-- Opening Marker --

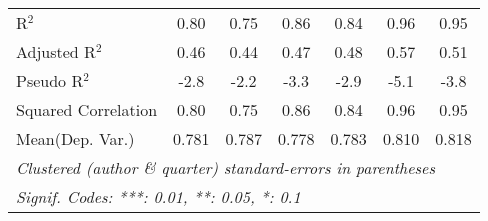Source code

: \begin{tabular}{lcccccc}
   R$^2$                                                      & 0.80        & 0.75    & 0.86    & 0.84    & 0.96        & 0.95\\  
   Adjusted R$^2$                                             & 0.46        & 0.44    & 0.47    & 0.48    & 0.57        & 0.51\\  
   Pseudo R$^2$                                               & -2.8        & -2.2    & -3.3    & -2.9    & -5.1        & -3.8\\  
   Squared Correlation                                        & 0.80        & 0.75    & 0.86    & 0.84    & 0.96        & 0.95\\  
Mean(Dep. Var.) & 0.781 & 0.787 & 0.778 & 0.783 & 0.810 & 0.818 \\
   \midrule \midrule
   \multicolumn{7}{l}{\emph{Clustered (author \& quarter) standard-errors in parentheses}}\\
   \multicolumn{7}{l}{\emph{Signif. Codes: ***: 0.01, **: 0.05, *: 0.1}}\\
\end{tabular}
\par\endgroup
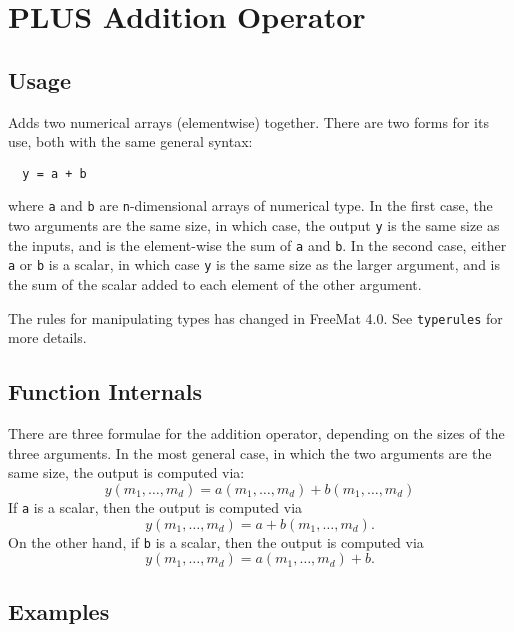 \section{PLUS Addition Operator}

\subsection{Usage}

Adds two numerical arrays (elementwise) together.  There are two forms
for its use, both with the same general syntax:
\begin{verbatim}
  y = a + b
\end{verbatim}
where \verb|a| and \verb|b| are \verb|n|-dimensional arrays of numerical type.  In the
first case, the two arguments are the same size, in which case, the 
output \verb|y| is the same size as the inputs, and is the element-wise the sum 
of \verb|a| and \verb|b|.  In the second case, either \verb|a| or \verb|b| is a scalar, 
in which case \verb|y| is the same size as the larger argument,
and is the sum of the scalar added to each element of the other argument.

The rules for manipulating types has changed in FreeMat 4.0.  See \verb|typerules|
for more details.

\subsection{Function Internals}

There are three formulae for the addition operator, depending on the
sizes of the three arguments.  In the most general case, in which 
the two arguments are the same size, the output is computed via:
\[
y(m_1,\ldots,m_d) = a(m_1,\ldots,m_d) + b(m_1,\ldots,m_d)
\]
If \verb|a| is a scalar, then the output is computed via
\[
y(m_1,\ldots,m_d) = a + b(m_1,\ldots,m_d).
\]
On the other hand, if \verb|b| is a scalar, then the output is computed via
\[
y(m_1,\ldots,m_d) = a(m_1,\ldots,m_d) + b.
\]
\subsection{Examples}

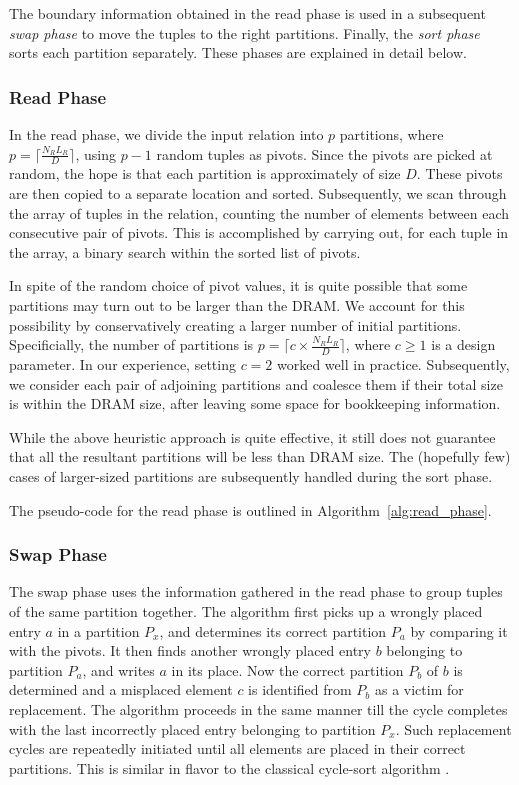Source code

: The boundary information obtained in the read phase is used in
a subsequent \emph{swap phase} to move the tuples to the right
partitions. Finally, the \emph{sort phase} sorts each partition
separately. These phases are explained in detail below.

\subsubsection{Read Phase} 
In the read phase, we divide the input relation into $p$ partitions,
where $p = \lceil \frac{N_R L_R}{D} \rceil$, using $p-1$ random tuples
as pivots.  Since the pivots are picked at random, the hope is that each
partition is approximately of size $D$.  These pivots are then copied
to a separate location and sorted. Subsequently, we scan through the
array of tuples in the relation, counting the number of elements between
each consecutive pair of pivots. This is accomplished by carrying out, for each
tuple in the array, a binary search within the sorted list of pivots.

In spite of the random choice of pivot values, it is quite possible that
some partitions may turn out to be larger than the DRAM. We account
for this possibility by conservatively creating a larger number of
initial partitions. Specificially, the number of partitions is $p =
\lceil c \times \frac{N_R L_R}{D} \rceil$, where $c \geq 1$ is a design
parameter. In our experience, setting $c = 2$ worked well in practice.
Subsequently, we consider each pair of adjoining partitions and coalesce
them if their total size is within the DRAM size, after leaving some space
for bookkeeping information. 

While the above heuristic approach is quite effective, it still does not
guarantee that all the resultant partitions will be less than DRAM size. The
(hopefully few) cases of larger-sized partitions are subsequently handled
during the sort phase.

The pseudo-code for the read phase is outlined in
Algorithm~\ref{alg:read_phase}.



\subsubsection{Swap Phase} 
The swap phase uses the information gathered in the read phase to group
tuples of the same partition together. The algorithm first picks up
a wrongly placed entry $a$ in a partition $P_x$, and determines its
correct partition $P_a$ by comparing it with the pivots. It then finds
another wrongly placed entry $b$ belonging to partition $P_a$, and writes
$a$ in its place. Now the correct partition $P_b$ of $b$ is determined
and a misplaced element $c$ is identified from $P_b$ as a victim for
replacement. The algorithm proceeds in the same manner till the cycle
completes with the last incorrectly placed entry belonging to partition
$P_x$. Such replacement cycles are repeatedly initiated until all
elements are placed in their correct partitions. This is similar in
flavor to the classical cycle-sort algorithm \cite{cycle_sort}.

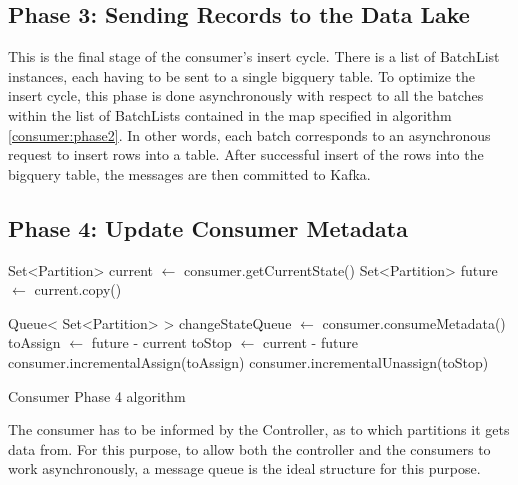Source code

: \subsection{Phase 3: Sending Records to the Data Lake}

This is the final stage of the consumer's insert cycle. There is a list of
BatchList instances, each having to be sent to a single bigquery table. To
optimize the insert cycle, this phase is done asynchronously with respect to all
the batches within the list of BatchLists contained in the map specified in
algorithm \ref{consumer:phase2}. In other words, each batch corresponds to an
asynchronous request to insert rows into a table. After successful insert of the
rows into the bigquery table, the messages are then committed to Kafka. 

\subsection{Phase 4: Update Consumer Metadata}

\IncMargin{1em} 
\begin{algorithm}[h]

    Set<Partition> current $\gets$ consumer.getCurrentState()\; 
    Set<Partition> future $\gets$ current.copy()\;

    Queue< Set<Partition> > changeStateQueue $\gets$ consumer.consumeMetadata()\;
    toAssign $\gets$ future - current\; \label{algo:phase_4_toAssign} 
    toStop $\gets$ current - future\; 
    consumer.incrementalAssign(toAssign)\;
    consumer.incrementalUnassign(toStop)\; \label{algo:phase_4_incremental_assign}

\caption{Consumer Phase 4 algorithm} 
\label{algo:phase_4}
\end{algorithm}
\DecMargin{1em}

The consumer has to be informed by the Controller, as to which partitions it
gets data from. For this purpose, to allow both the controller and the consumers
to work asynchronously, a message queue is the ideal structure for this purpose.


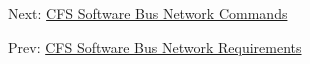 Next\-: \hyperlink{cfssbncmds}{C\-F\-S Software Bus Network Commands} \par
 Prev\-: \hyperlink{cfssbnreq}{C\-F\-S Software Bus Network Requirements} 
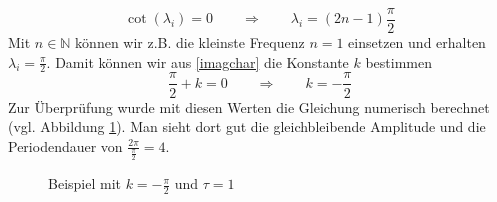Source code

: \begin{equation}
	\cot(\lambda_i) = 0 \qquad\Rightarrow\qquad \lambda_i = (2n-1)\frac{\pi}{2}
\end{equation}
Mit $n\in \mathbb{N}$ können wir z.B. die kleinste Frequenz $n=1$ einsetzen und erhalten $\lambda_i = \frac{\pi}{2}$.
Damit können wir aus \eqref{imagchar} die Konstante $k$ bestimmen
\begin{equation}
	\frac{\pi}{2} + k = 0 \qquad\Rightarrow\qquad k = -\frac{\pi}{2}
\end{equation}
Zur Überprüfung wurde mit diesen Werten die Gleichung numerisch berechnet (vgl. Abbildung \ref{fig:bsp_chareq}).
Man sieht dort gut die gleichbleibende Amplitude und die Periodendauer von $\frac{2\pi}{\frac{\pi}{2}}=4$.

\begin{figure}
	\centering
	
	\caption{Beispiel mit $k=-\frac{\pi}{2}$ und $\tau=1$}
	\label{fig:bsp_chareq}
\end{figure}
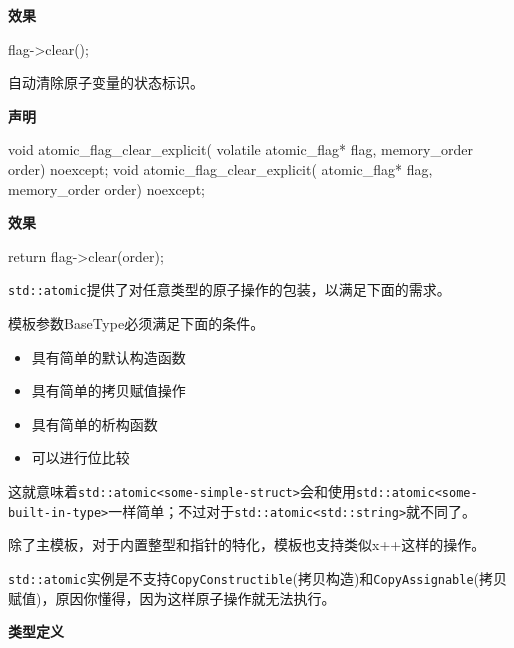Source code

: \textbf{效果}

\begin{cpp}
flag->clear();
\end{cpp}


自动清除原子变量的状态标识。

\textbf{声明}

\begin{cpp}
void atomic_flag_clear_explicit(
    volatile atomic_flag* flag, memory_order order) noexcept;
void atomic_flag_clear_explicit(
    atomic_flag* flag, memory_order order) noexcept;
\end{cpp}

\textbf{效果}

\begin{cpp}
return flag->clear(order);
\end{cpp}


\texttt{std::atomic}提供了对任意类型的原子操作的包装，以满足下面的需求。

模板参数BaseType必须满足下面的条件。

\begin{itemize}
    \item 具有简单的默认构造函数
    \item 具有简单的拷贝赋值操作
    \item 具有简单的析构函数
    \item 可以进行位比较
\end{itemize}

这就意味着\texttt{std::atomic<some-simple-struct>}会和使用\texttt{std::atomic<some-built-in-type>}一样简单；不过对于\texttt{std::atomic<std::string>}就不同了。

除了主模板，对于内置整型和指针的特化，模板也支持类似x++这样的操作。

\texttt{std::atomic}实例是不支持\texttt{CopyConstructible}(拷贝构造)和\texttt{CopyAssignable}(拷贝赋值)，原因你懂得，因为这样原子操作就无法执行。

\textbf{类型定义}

-- Closing Marker --
-- Opening Marker --

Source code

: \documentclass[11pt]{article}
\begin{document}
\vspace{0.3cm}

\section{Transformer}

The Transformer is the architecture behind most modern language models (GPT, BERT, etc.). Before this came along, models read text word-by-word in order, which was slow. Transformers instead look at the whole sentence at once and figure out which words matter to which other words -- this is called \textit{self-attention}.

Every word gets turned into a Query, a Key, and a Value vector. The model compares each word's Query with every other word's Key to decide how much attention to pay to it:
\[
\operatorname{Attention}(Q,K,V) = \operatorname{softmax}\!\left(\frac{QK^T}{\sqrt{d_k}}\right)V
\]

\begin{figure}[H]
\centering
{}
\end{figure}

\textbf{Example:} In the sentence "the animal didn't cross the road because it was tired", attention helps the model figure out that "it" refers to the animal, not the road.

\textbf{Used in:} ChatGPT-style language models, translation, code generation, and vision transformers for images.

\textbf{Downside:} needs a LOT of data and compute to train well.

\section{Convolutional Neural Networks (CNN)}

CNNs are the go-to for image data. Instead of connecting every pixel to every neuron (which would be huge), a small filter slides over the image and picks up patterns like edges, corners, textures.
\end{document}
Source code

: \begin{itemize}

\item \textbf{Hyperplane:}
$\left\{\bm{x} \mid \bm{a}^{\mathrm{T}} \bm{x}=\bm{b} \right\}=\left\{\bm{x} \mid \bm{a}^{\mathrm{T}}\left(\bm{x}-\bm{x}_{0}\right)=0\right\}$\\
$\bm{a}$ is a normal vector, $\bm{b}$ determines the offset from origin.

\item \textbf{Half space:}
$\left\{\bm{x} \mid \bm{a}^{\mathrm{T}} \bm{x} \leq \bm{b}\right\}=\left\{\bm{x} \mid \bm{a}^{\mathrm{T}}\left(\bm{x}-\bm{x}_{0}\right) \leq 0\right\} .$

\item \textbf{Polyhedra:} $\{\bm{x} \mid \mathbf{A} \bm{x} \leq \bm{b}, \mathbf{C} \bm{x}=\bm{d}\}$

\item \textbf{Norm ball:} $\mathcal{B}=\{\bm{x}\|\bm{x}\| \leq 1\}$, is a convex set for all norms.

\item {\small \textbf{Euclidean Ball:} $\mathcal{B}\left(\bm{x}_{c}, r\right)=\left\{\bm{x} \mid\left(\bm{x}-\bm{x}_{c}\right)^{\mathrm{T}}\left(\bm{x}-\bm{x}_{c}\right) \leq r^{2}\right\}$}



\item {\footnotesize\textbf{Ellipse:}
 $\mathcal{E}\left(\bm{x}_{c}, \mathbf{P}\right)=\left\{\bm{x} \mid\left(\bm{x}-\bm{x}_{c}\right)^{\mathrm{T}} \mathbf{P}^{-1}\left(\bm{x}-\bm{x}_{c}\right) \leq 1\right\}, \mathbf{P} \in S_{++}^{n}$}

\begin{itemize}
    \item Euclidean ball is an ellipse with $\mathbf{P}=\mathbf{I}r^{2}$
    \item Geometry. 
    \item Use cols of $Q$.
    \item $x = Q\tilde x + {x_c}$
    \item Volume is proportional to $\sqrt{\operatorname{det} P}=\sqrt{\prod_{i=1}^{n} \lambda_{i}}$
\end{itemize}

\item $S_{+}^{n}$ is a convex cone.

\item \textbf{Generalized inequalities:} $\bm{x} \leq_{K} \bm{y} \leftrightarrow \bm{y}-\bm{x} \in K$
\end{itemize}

-- Closing Marker --

_REQUIRED WORK:_
Begin at the line that has "of \verb|a| and" in the entries above; stop after the line that has "There are three". Transcribe exactly those lines and no others.

_EXPECTED OUTPUT:_
of \verb|a| and \verb|b|.  In the second case, either \verb|a| or \verb|b| is a scalar, 
in which case \verb|y| is the same size as the larger argument,
and is the sum of the scalar added to each element of the other argument.

The rules for manipulating types has changed in FreeMat 4.0.  See \verb|typerules|
for more details.

\subsection{Function Internals}

There are three formulae for the addition operator, depending on the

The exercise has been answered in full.